The ministry of corporate affairs (MCA) has proposed that cross-border insolvency framework be applied to not just corporate debtors but even personal guarantors to them, in sync with the extant corporate insolvency resolution norms for stressed assets located within the country.
Seeking public comments on its proposed cross-border insolvency framework, which has been modelled after an existing UN model law, the MCA has also recommended that financial service providers such as banks and insurance firms be excluded from the purview of cross-border insolvency, in step with the provisions in many countries. Also, such an exclusion “is in line with the design of the Insolvency and Bankruptcy Code (IBC)” as financial service providers are already subject to a special insolvency process that has been notified under Section 227 of the IBC, according to the proposed framework. For instance, the RBI has a prominent role to play in the insolvency resolution of stressed banks.
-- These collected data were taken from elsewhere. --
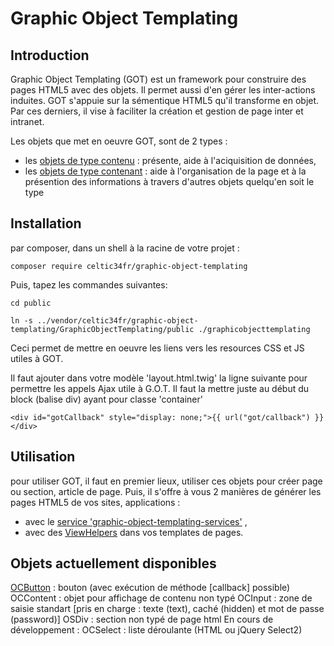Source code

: 
Graphic Object Templating
=========================

Introduction
------------
Graphic Object Templating (GOT) est un framework pour construire des pages HTML5 avec des objets. Il permet aussi d'en gérer les inter-actions induites.
GOT s'appuie sur la sémentique HTML5 qu'il transforme en objet. Par ces derniers, il vise à faciliter la création et gestion de page inter et intranet.

Les objets que met en oeuvre GOT, sont de 2 types :
* les [objets de type contenu](doc/objectDataContent.md) : présente, aide à l'aciquisition de données,
* les [objets de type contenant](doc/objectStructureContainer.md) : aide à l'organisation de la page et à la présention des informations à travers d'autres objets quelqu'en soit le type

Installation
------------
par composer, dans un shell à la racine de votre projet :

``composer require celtic34fr/graphic-object-templating``
    
Puis, tapez les commandes suivantes:

``cd public``

``ln -s ../vendor/celtic34fr/graphic-object-templating/GraphicObjectTemplating/public ./graphicobjecttemplating``

Ceci permet de mettre en oeuvre les liens vers les resources CSS et JS utiles à GOT.

Il faut ajouter dans votre modèle 'layout.html.twig' la ligne suivante pour permettre les appels Ajax utile à G.O.T.
Il faut la mettre juste au début du block (balise div) ayant pour classe 'container'

``<div id="gotCallback" style="display: none;">{{ url("got/callback") }}</div>``


Utilisation
-----------
pour utiliser GOT, il faut en premier lieux, utiliser ces objets pour créer page ou section, article de page.
Puis, il s'offre à vous 2 manières de générer les pages HTML5 de vos sites, applications :
* avec le [service 'graphic-object-templating-services'](doc/service.md) ,
* avec des [ViewHelpers](doc/viewHelpers.md) dans vos templates de pages.

Objets actuellement disponibles
-------------------------------
[OCButton](doc/objets/OCButton.md)    : bouton (avec exécution de méthode [callback] possible)
OCContent   : objet pour affichage de contenu non typé
OCInput     : zone de saisie standart [pris en charge : texte (text), caché (hidden) et mot de passe (password)]
OSDiv       : section non typé de page html
En cours de développement :
OCSelect    : liste déroulante (HTML ou jQuery Select2)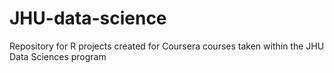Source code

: JHU-data-science
================

Repository for R projects created for Coursera courses taken within the JHU Data Sciences program
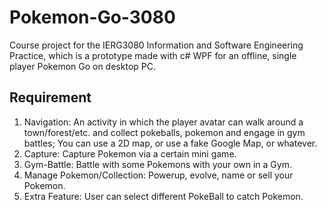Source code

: # Pokemon-Go-3080
Course project for the IERG3080 Information and Software Engineering Practice, which is a prototype made with c# WPF for an offline, single player Pokemon Go on desktop PC.
## Requirement
<ol>
  <li> Navigation: An activity in which the player avatar can walk around a town/forest/etc. and collect pokeballs, pokemon and engage in gym battles;
You can use a 2D map, or use a fake Google Map, or whatever.</li>
  <li> Capture: Capture Pokemon via a certain mini game.</li>
  <li> Gym-Battle: Battle with some Pokemons with your own in a Gym.</li>
  <li> Manage Pokemon/Collection: Powerup, evolve, name or sell your Pokemon.</li>
  <li> Extra Feature: User can select different PokeBall to catch Pokemon.</li>
</ol>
Some analysts, however, feel there is a need to include the financial services sector, which has significant cross-border investments.
The government had first in 2018 put out a draft cross-border insolvency framework to further strengthen the IBC, seeking to help lenders access overseas assets of a stressed company.
Any such framework aims to enable India to seek cooperation from foreign countries to bring defaulters’ assets there under consideration for insolvency proceedings. In this respect, the 2018 draft had already favoured the adoption of the United Nations Commission on International Trade Law, or UNCITRAL, on cross-border insolvency that has been already ratified by 44 countries, including Singapore, the UK and the US.
The ministry of corporate affairs has sought stakeholders’ comments on the draft by December 15, after which a final proposal is expected to be placed before the Cabinet for approval. Any such additions of provisions to the IBC will finally have to be ratified by Parliament.
The cross-border insolvency law recognizes that one country has to proceed with the main insolvency case and others with supplementary case, depending on the location of defaulters’ assets. Similarly, if a foreign country has already initiated insolvency proceedings against a particular defaulter to recover stressed assets some of which are located here, India, too, will also have to cooperate with that nation.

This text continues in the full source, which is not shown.